* _To do_
Set out the listing word for word. End with the line that contains "some stride (e.g.".

* _Excerpted data_
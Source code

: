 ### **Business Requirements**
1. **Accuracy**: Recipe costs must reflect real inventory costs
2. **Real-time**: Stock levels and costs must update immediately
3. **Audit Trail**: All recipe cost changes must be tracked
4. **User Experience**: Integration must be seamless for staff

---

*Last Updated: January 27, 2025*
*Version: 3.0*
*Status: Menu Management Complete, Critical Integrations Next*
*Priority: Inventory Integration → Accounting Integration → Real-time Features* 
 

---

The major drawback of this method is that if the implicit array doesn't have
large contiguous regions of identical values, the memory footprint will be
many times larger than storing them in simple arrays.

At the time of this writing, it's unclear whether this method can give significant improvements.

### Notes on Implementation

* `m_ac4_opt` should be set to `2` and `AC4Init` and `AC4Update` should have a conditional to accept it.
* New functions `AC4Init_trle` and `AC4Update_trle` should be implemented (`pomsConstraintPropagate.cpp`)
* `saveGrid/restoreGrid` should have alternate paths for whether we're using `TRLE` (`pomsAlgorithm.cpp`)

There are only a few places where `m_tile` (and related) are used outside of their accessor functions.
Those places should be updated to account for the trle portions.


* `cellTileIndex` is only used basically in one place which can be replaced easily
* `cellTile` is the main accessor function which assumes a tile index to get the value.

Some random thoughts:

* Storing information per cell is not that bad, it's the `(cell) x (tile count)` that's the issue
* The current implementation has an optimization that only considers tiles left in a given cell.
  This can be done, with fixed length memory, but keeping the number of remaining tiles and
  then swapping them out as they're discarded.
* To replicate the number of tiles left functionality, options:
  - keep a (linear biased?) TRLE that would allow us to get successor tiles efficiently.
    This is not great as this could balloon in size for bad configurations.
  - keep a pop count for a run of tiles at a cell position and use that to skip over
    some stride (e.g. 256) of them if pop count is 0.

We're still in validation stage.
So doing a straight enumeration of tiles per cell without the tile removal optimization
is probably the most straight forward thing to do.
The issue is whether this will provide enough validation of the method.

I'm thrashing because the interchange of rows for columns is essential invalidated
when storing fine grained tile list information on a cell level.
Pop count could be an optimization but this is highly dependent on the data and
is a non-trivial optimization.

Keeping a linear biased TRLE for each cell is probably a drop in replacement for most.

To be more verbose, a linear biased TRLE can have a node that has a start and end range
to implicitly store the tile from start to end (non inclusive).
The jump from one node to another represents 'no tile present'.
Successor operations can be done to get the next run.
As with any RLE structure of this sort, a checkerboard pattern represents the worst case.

* _Written solution_
Source code

: ### **Business Requirements**
1. **Accuracy**: Recipe costs must reflect real inventory costs
2. **Real-time**: Stock levels and costs must update immediately
3. **Audit Trail**: All recipe cost changes must be tracked
4. **User Experience**: Integration must be seamless for staff

---

*Last Updated: January 27, 2025*
*Version: 3.0*
*Status: Menu Management Complete, Critical Integrations Next*
*Priority: Inventory Integration → Accounting Integration → Real-time Features* 
 

---

The major drawback of this method is that if the implicit array doesn't have
large contiguous regions of identical values, the memory footprint will be
many times larger than storing them in simple arrays.

At the time of this writing, it's unclear whether this method can give significant improvements.

### Notes on Implementation

* `m_ac4_opt` should be set to `2` and `AC4Init` and `AC4Update` should have a conditional to accept it.
* New functions `AC4Init_trle` and `AC4Update_trle` should be implemented (`pomsConstraintPropagate.cpp`)
* `saveGrid/restoreGrid` should have alternate paths for whether we're using `TRLE` (`pomsAlgorithm.cpp`)

There are only a few places where `m_tile` (and related) are used outside of their accessor functions.
Those places should be updated to account for the trle portions.


* `cellTileIndex` is only used basically in one place which can be replaced easily
* `cellTile` is the main accessor function which assumes a tile index to get the value.

Some random thoughts:

* Storing information per cell is not that bad, it's the `(cell) x (tile count)` that's the issue
* The current implementation has an optimization that only considers tiles left in a given cell.
  This can be done, with fixed length memory, but keeping the number of remaining tiles and
  then swapping them out as they're discarded.
* To replicate the number of tiles left functionality, options:
  - keep a (linear biased?) TRLE that would allow us to get successor tiles efficiently.
    This is not great as this could balloon in size for bad configurations.
  - keep a pop count for a run of tiles at a cell position and use that to skip over
    some stride (e.g. 256) of them if pop count is 0.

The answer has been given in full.